Art works are ideological because they a priori posit a spiritual entity as though it were independent of any conditions of material production, hence as though it were intrinsically superior to these conditions. In so doing art works cover up the age-old culpability that lies in the divorce of physical from mental labour.

Adorno, Aesthetic Theory (323)

At once outside the market and within it, the nineteenth-century professional juggles a kind of paradox. Most influential rise-of- the-professional narratives explain how the modern professional transcends the market by taking on an aura of disinterest. The professional, one version goes, reworks the aristocrat's noblesse oblige into the professional ideal of service. In another, he aligns himself with the unwaged work of the home so that he can draw on the middle-class angel's stock of self-sacrificing purity. Explaining how the professional enacts his distance from the market, both narratives assume that his proximity to the market requires no interpretation. 1 This essay reverses that assumption. It considers a moment in the emergence of the professional class when it is not the damning presence but the apparent absence of the market that poses the dilemma. In that case, neither the aristocrat nor the middle-class angel has any rhetorical tips to offer. In the 1840s, when Charlotte Brontë writes The Professor (completed in 1846, published in 1857), the relative invisibility of certain kinds of work as value-able labor threatened to shut its producers out of the marketplace. Studying this novel, in which the protagonist wishes to uncover rather than cover over the price of his intellectual labor, will help correct the balance of critical studies of professionalism. In so doing, it allows us to understand these opposing directions (away from, toward the market) not only as the contradiction or the paradox of professionalism but also as its dialectic, its ability simultaneously to enable and critique the economic system in which it ambivalently figures. [End Page 279]

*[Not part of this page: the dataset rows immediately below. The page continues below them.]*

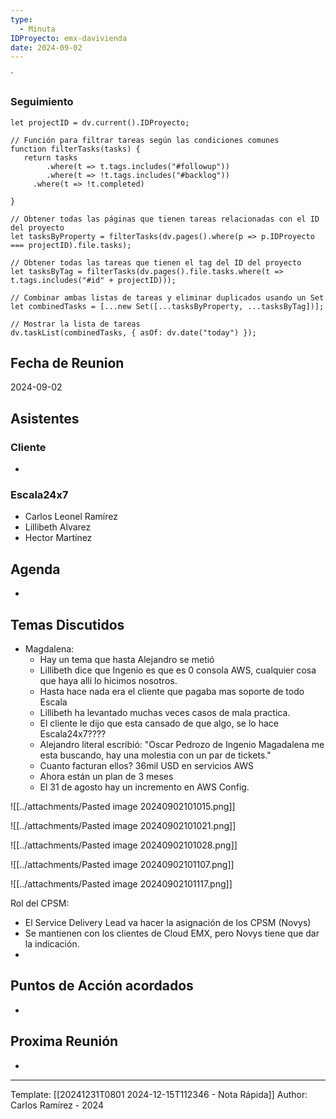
 ```yaml
---
type:
  - Minuta
IDProyecto: emx-davivienda
date: 2024-09-02
---
```

`

### Seguimiento

```dataviewjs
let projectID = dv.current().IDProyecto;

// Función para filtrar tareas según las condiciones comunes
function filterTasks(tasks) {
   return tasks
        .where(t => t.tags.includes("#followup"))
        .where(t => !t.tags.includes("#backlog"))
     .where(t => !t.completed)
        
}

// Obtener todas las páginas que tienen tareas relacionadas con el ID del proyecto
let tasksByProperty = filterTasks(dv.pages().where(p => p.IDProyecto === projectID).file.tasks);

// Obtener todas las tareas que tienen el tag del ID del proyecto
let tasksByTag = filterTasks(dv.pages().file.tasks.where(t => t.tags.includes("#id" + projectID)));

// Combinar ambas listas de tareas y eliminar duplicados usando un Set
let combinedTasks = [...new Set([...tasksByProperty, ...tasksByTag])];

// Mostrar la lista de tareas
dv.taskList(combinedTasks, { asOf: dv.date("today") });
 ```
## Fecha de Reunion
2024-09-02

## Asistentes

### Cliente
* 
### Escala24x7
- Carlos Leonel Ramírez
-  Lillibeth Alvarez
- Hector Martínez

## Agenda
* 
## Temas Discutidos


*  Magdalena:
	* Hay un tema que hasta Alejandro se metió
	* Lillibeth dice que Ingenio es que es 0 consola AWS, cualquier cosa que haya alli lo hicimos nosotros.
	* Hasta hace nada era el cliente que pagaba mas soporte de todo Escala
	* Lillibeth ha levantado muchas veces casos de mala practica.
	* El cliente le dijo que esta cansado de que algo, se lo hace Escala24x7????
	* Alejandro literal escribió: "Oscar Pedrozo de Ingenio Magadalena me esta buscando, hay una molestia con un par de tickets."
	* Cuanto facturan ellos? 36mil USD en servicios AWS
	* Ahora están un plan de 3 meses
	* El 31 de agosto hay un incremento en AWS Config.


![[../attachments/Pasted image 20240902101015.png]]


![[../attachments/Pasted image 20240902101021.png]]


![[../attachments/Pasted image 20240902101028.png]]


![[../attachments/Pasted image 20240902101107.png]]


![[../attachments/Pasted image 20240902101117.png]]


Rol del CPSM:
- El Service Delivery Lead va hacer la asignación de los CPSM (Novys)
- Se mantienen con los clientes de Cloud EMX, pero Novys tiene que dar la indicación.
- 


## Puntos de Acción acordados
- 

## Proxima Reunión
*   

---
Template: [[20241231T0801 2024-12-15T112346 - Nota Rápida]]
Author: Carlos Ramírez - 2024
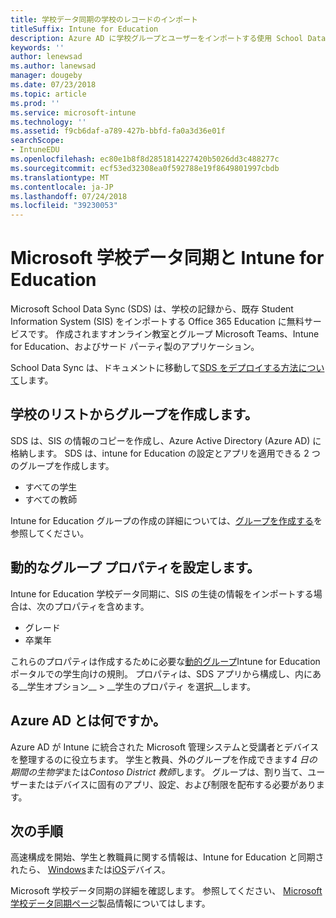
 ```yaml
---
title: 学校データ同期の学校のレコードのインポート
titleSuffix: Intune for Education
description: Azure AD に学校グループとユーザーをインポートする使用 School Data Sync です。
keywords: ''
author: lenewsad
ms.author: lanewsad
manager: dougeby
ms.date: 07/23/2018
ms.topic: article
ms.prod: ''
ms.service: microsoft-intune
ms.technology: ''
ms.assetid: f9cb6daf-a789-427b-bbfd-fa0a3d36e01f
searchScope:
- IntuneEDU
ms.openlocfilehash: ec80e1b8f8d2851814227420b5026dd3c488277c
ms.sourcegitcommit: ecf53ed32308ea0f592788e19f8649801997cbdb
ms.translationtype: MT
ms.contentlocale: ja-JP
ms.lasthandoff: 07/24/2018
ms.locfileid: "39230053"
---
```

# <a name="microsoft-school-data-sync-and-intune-for-education"></a>Microsoft 学校データ同期と Intune for Education

Microsoft School Data Sync (SDS) は、学校の記録から、既存 Student Information System (SIS) をインポートする Office 365 Education に無料サービスです。 作成されますオンライン教室とグループ Microsoft Teams、Intune for Education、およびサード パーティ製のアプリケーション。  

School Data Sync は、ドキュメントに移動して[SDS をデプロイする方法について](https://support.office.com/article/Overview-of-School-Data-Sync-and-Classroom-f3d1147b-4ade-4905-8518-508e729f2e91)します。 

## <a name="create-groups-from-school-roster"></a>学校のリストからグループを作成します。
SDS は、SIS の情報のコピーを作成し、Azure Active Directory (Azure AD) に格納します。 SDS は、intune for Education の設定とアプリを適用できる 2 つのグループを作成します。

* すべての学生
* すべての教師

Intune for Education グループの作成の詳細については、[グループを作成する](create-groups.md)を参照してください。  

## <a name="set-up-dynamic-group-properties"></a>動的なグループ プロパティを設定します。
Intune for Education 学校データ同期に、SIS の生徒の情報をインポートする場合は、次のプロパティを含めます。
*  グレード 
*  卒業年  

これらのプロパティは作成するために必要な[動的グループ](create-groups.md#dynamic-groups)Intune for Education ポータルでの学生向けの規則。  プロパティは、SDS アプリから構成し、内にある__学生オプション__ > __学生のプロパティ を選択__します。

## <a name="what-is-azure-ad"></a>Azure AD とは何ですか。
Azure AD が Intune に統合された Microsoft 管理システムと受講者とデバイスを整理するのに役立ちます。 学生と教員、外のグループを作成できます*4 日の期間の生物学*または*Contoso District 教師*します。 グループは、割り当て、ユーザーまたはデバイスに固有のアプリ、設定、および制限を配布する必要があります。

## <a name="next-steps"></a>次の手順   
高速構成を開始、学生と教職員に関する情報は、Intune for Education と同期されたら、 [Windows](edu-express-config-settings-windows.md)または[iOS](edu-express-config-settings-ios.md)デバイス。  

Microsoft 学校データ同期の詳細を確認します。 参照してください、 [Microsoft 学校データ同期ページ](https://sds.microsoft.com)製品情報についてはします。 
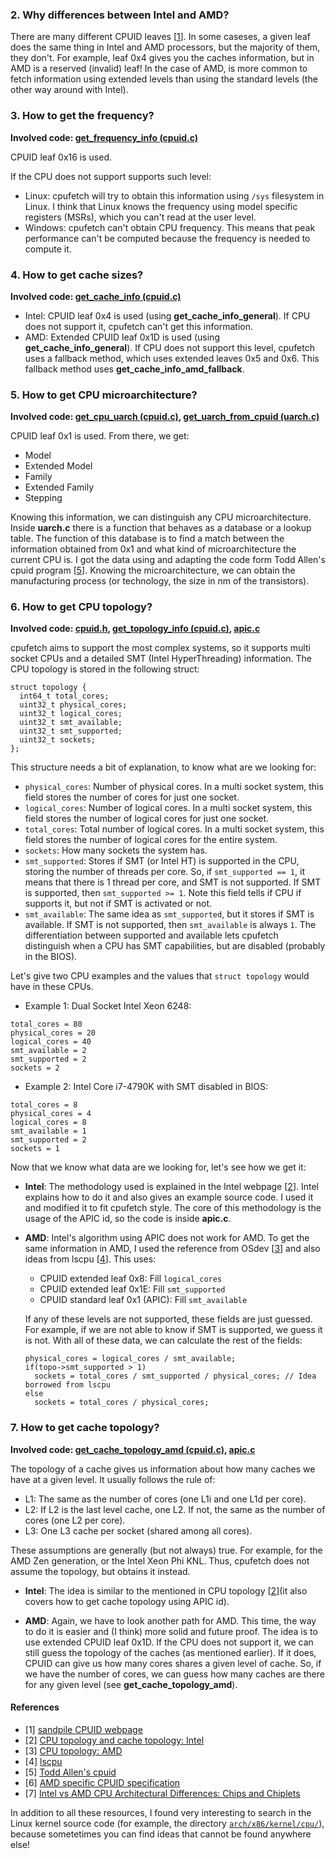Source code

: ### 2. Why differences between Intel and AMD?
There are many different CPUID leaves [[1](#references)]. In some caseses, a given leaf does the same thing in Intel and AMD processors, but the majority of them, they don't. For example, leaf 0x4 gives you the caches information, but in AMD is a reserved (invalid) leaf! In the case of AMD, is more common to fetch information using extended levels than using the standard levels (the other way around with Intel).

### 3. How to get the frequency?
__Involved code: [get_frequency_info (cpuid.c)](https://github.com/Dr-Noob/cpufetch/blob/master/src/x86/cpuid.c)__

CPUID leaf 0x16 is used.

If the CPU does not support supports such level:
- Linux: cpufetch will try to obtain this information using `/sys` filesystem in Linux. I think that Linux knows the frequency using model specific registers (MSRs), which you can't read at the user level.
- Windows: cpufetch can't obtain CPU frequency. This means that peak performance can't be computed because the frequency is needed to compute it.

### 4. How to get cache sizes?
__Involved code: [get_cache_info (cpuid.c)](https://github.com/Dr-Noob/cpufetch/blob/master/src/x86/cpuid.c)__

- Intel: CPUID leaf 0x4 is used (using __get_cache_info_general__). If CPU does not support it, cpufetch can't get this information.
- AMD: Extended CPUID leaf 0x1D is used (using __get_cache_info_general__). If CPU does not support this level, cpufetch uses a fallback method, which uses extended leaves 0x5 and 0x6. This fallback method uses __get_cache_info_amd_fallback__.


### 5. How to get CPU microarchitecture?
__Involved code: [get_cpu_uarch (cpuid.c)](https://github.com/Dr-Noob/cpufetch/blob/master/src/x86/cpuid.c), [get_uarch_from_cpuid (uarch.c)](https://github.com/Dr-Noob/cpufetch/blob/master/src/x86/uarch.c)__

CPUID leaf 0x1 is used. From there, we get:
- Model
- Extended Model
- Family
- Extended Family
- Stepping

Knowing this information, we can distinguish any CPU microarchitecture. Inside __uarch.c__ there is a function that behaves as a database or a lookup table. The function of this database is to find a match between the information obtained from 0x1 and what kind of microarchitecture the current CPU is. I got the data using and adapting the code form Todd Allen's cpuid program [[5](#references)]. Knowing the microarchitecture, we can obtain the manufacturing process (or technology, the size in nm of the transistors).

### 6. How to get CPU topology?
__Involved code: [cpuid.h](https://github.com/Dr-Noob/cpufetch/blob/master/src/x86/cpuid.h), [get_topology_info (cpuid.c)](https://github.com/Dr-Noob/cpufetch/blob/master/src/x86/cpuid.c), [apic.c](https://github.com/Dr-Noob/cpufetch/blob/master/src/x86/apic.c)__

cpufetch aims to support the most complex systems, so it supports multi socket CPUs and a detailed SMT (Intel HyperThreading) information. The CPU topology is stored in the following struct:

```
struct topology {
  int64_t total_cores;
  uint32_t physical_cores;
  uint32_t logical_cores;
  uint32_t smt_available;
  uint32_t smt_supported;
  uint32_t sockets;
};
```

This structure needs a bit of explanation, to know what are we looking for:
- `physical_cores`: Number of physical cores. In a multi socket system, this field stores the number of cores for just one socket.
- `logical_cores`: Number of logical cores. In a multi socket system, this field stores the number of logical cores for just one socket.
- `total_cores`: Total number of logical cores. In a multi socket system, this field stores the number of logical cores for the entire system.
- `sockets`: How many sockets the system has.
- `smt_supported`: Stores if SMT (or Intel HT) is supported in the CPU, storing the number of threads per core. So, if `smt_supported == 1`, it means that there is 1 thread per core, and SMT is not supported. If SMT is supported, then `smt_supported >= 1`. Note this field tells if CPU if supports it, but not if SMT is activated or not.
- `smt_available`: The same idea as `smt_supported`, but it stores if SMT is available. If SMT is not supported, then `smt_available` is always `1`. The differentiation between supported and available lets cpufetch distinguish when a CPU has SMT capabilities, but are disabled (probably in the BIOS).

Let's give two CPU examples and the values that `struct topology` would have in these CPUs.
- Example 1: Dual Socket Intel Xeon 6248:

```
total_cores = 80
physical_cores = 20
logical_cores = 40
smt_available = 2
smt_supported = 2
sockets = 2
```

- Example 2: Intel Core i7-4790K with SMT disabled in BIOS:

```
total_cores = 8
physical_cores = 4
logical_cores = 8
smt_available = 1
smt_supported = 2
sockets = 1
```

Now that we know what data are we looking for, let's see how we get it:

- __Intel__: The methodology used is explained in the Intel webpage [[2](#references)]. Intel explains how to do it and also gives an example source code. I used it and modified it to fit cpufetch style. The core of this methodology is the usage of the APIC id, so the code is inside __apic.c__.
- __AMD__: Intel's algorithm using APIC does not work for AMD. To get the same information in AMD, I used the reference from OSdev [[3](#references)] and also ideas from lscpu [[4](#references)]. This uses:
  - CPUID extended leaf 0x8: Fill `logical_cores`
  - CPUID extended leaf 0x1E: Fill `smt_supported`
  - CPUID standard leaf 0x1 (APIC): Fill `smt_available`

  If any of these levels are not supported, these fields are just guessed. For example, if we are not able to know if SMT is supported, we guess it is not. With all of these data, we can calculate the rest of the fields:

  ```
  physical_cores = logical_cores / smt_available;  
  if(topo->smt_supported > 1)
    sockets = total_cores / smt_supported / physical_cores; // Idea borrowed from lscpu
  else
    sockets = total_cores / physical_cores;    
  ```

### 7. How to get cache topology?
__Involved code: [get_cache_topology_amd (cpuid.c)](https://github.com/Dr-Noob/cpufetch/blob/master/src/x86/cpuid.c), [apic.c](https://github.com/Dr-Noob/cpufetch/blob/master/src/x86/apic.c)__

The topology of a cache gives us information about how many caches we have at a given level. It usually follows the rule of:
- L1: The same as the number of cores (one L1i and one L1d per core).
- L2: If L2 is the last level cache, one L2. If not, the same as the number of cores (one L2 per core).
- L3: One L3 cache per socket (shared among all cores).

These assumptions are generally (but not always) true. For example, for the AMD Zen generation, or the Intel Xeon Phi KNL. Thus, cpufetch does not assume the topology, but obtains it instead.

- __Intel__: The idea is similar to the mentioned in CPU topology [[2](#references)](it also covers how to get cache topology using APIC id).

- __AMD__: Again, we have to look another path for AMD. This time, the way to do it is easier and (I think) more solid and future proof. The idea is to use extended CPUID leaf 0x1D. If the CPU does not support it, we can still guess the topology of the caches (as mentioned earlier). If it does, CPUID can give us how many cores shares a given level of cache. So, if we have the number of cores, we can guess how many caches are there for any given level (see __get_cache_topology_amd__).

#### References
- [1] [sandpile CPUID webpage](https://www.sandpile.org/x86/cpuid.htm)
- [2] [CPU topology and cache topology: Intel](https://software.intel.com/content/www/us/en/develop/articles/intel-64-architecture-processor-topology-enumeration.html)
- [3] [CPU topology: AMD](https://wiki.osdev.org/Detecting_CPU_Topology_(80x86))
- [4] [lscpu](https://github.com/karelzak/util-linux/blob/master/sys-utils/lscpu.c)
- [5] [Todd Allen's cpuid](http://www.etallen.com/cpuid.html)
- [6] [AMD specific CPUID specification](https://www.amd.com/system/files/TechDocs/25481.pdf)
- [7] [Intel vs AMD CPU Architectural Differences: Chips and Chiplets](https://c.mi.com/thread-2585048-1-0.html)

In addition to all these resources, I found very interesting to search in the Linux kernel source code (for example, the directory [`arch/x86/kernel/cpu/`](https://elixir.bootlin.com/linux/latest/source/arch/x86/kernel/cpu)), because sometetimes you can find ideas that cannot be found anywhere else!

"How can a man put a price upon his mind!" Silas Wegg exclaims disingenuously in Our Mutual Friend (1865), a novel that laments the market's ever-expanding reach (Dickens 790). Written in 1846, almost two decades before Dickens's novel, Brontë's The Professor asks a similar question, but this question demands an answer, one that takes the form of the story that unfolds. "Carry your intellect and refinement to the market and tell me in a private note what price is bid for them," a character taunts the protagonist, thereby setting the novel in motion (70). The eponymous professor does indeed place his intellect on the market and, finding himself well rewarded, has the last laugh. The Professor, in other words, does the opposite of what later novels like Our Mutual Friend train us to expect: rather than bemoan the commodification of minds, it worries about the mind's resistance to exchange value.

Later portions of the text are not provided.